A Pentecostal minister’s son, Michael Archer grew up in Richmond, Va., where he sang in church. The nickname D’Angelo, short for Michelangelo, was acquired in his teens, when he was a local singing sensation. He won an amateur competition in New York at 17 and signed a record deal at 19, in 1993. His first album, 1995’s Brown Sugar, drew from soul and gospel. He then took his time meticulously crafting Voo-doo, and critics and fans greeted it rapturously in 2000. Alongside friends like Questlove and Erykah Badu, “he was at the forefront of a movement that charted new paths in soul, R&B, and hip-hop while maintaining a deep admiration for the past,” said Rolling Stone.

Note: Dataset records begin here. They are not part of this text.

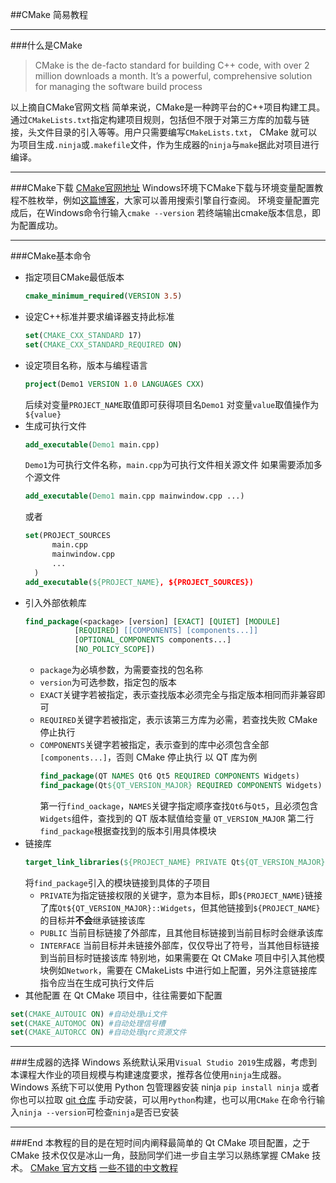 ##CMake 简易教程
____
###什么是CMake
> CMake is the de-facto standard for building C++ code, with over 2 million downloads a month. It’s a powerful, comprehensive solution for managing the software build process

以上摘自CMake官网文档
简单来说，CMake是一种跨平台的C++项目构建工具。通过`CMakeLists.txt`指定构建项目规则，包括但不限于对第三方库的加载与链接，头文件目录的引入等等。用户只需要编写`CMakeLists.txt`， CMake 就可以为项目生成`.ninja`或`.makefile`文件，作为生成器的`ninja`与`make`据此对项目进行编译。
____
###CMake下载
[CMake官网地址](https://cmake.org/)
Windows环境下CMake下载与环境变量配置教程不胜枚举，例如[这篇博客](https://blog.csdn.net/didi_ya/article/details/123029415)，大家可以善用搜索引擎自行查阅。
环境变量配置完成后，在Windows命令行输入`cmake --version`
若终端输出cmake版本信息，即为配置成功。
____
###CMake基本命令
- 指定项目CMake最低版本
  ```CMake
  cmake_minimum_required(VERSION 3.5)
  ```
- 设定C++标准并要求编译器支持此标准
  ```CMake
  set(CMAKE_CXX_STANDARD 17)
  set(CMAKE_CXX_STANDARD_REQUIRED ON)
  ```
- 设定项目名称，版本与编程语言
  ```CMake
  project(Demo1 VERSION 1.0 LANGUAGES CXX)
  ```
  后续对变量`PROJECT_NAME`取值即可获得项目名`Demo1`
  对变量`value`取值操作为`${value}`
- 生成可执行文件
  ```CMake
  add_executable(Demo1 main.cpp)
  ```
  `Demo1`为可执行文件名称，`main.cpp`为可执行文件相关源文件
  如果需要添加多个源文件
  ```CMake
  add_executable(Demo1 main.cpp mainwindow.cpp ...)
  ```
  或者
  ```CMake
  set(PROJECT_SOURCES
        main.cpp
        mainwindow.cpp
        ...
    )
  add_executable(${PROJECT_NAME}, ${PROJECT_SOURCES})
  ```
- 引入外部依赖库
  ```CMake
  find_package(<package> [version] [EXACT] [QUIET] [MODULE]
             [REQUIRED] [[COMPONENTS] [components...]]
             [OPTIONAL_COMPONENTS components...]
             [NO_POLICY_SCOPE])
  ```
  - `package`为必填参数，为需要查找的包名称
  - `version`为可选参数，指定包的版本
  - `EXACT`关键字若被指定，表示查找版本必须完全与指定版本相同而非兼容即可
  - `REQUIRED`关键字若被指定，表示该第三方库为必需，若查找失败 CMake 停止执行
  - `COMPONENTS`关键字若被指定，表示查到的库中必须包含全部`[components...]`，否则 CMake 停止执行
    以 QT 库为例
    ```CMake
    find_package(QT NAMES Qt6 Qt5 REQUIRED COMPONENTS Widgets)
    find_package(Qt${QT_VERSION_MAJOR} REQUIRED COMPONENTS Widgets)
    ```
    第一行`find_oackage`，`NAMES`关键字指定顺序查找`Qt6`与`Qt5`，且必须包含`Widgets`组件，查找到的 QT 版本赋值给变量 `QT_VERSION_MAJOR`
    第二行`find_package`根据查找到的版本引用具体模块
- 链接库
  ```CMake
  target_link_libraries(${PROJECT_NAME} PRIVATE Qt${QT_VERSION_MAJOR}::Widgets)
  ```
  将`find_package`引入的模块链接到具体的子项目
  - `PRIVATE`为指定链接权限的关键字，意为本目标，即`${PROJECT_NAME}`链接了库`Qt${QT_VERSION_MAJOR}::Widgets`，但其他链接到`${PROJECT_NAME}`的目标并**不会**继承链接该库
  - `PUBLIC` 当前目标链接了外部库，且其他目标链接到当前目标时会继承该库
  - `INTERFACE` 当前目标并未链接外部库，仅仅导出了符号，当其他目标链接到当前目标时链接该库
特别地，如果需要在 Qt CMake 项目中引入其他模块例如`Network`，需要在 CMakeLists 中进行如上配置，另外注意链接库指令应当在生成可执行文件后
- 其他配置
在 Qt CMake 项目中，往往需要如下配置
```CMake
set(CMAKE_AUTOUIC ON) #自动处理ui文件
set(CMAKE_AUTOMOC ON) #自动处理信号槽
set(CMAKE_AUTORCC ON) #自动处理qrc资源文件
```
___
###生成器的选择
Windows 系统默认采用`Visual Studio 2019`生成器，考虑到本课程大作业的项目规模与构建速度要求，推荐各位使用`ninja`生成器。
Windows 系统下可以使用 Python 包管理器安装 ninja
`pip install ninja`
或者你也可以拉取 [git 仓库](https://github.com/ninja-build/ninja) 手动安装，可以用`Python`构建，也可以用`CMake`
在命令行输入`ninja --version`可检查`ninja`是否已安装

___
###End
本教程的目的是在短时间内阐释最简单的 Qt CMake 项目配置，之于 CMake 技术仅仅是冰山一角，鼓励同学们进一步自主学习以熟练掌握 CMake 技术。
[CMake 官方文档](https://cmake.org/documentation/)
[一些不错的中文教程](https://zhuanlan.zhihu.com/p/500002865)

As the ogling and attention generated by the “Untitled” video became too much, D’Angelo retreated to Virginia and was charged with cocaine possession in 2005. His passion for music and distaste for the spotlight created “an internal tug-of-war,” said The Guardian, that resulted “in much of his material either failing to make it into the public domain or languishing for years until it emerged.” When he finally released another album, 2014’s Black Messiah, it won two Grammys. He was working on a fourth album when he died of pancreatic cancer at 51. Despite his limited output, D’Angelo was “one of the greatest R&B singers and musical talents of his generation,” said The Washington Post. Yet he resisted categorization. “I never claimed I do neo-soul,” he said. “I do Black music. I make Black music.”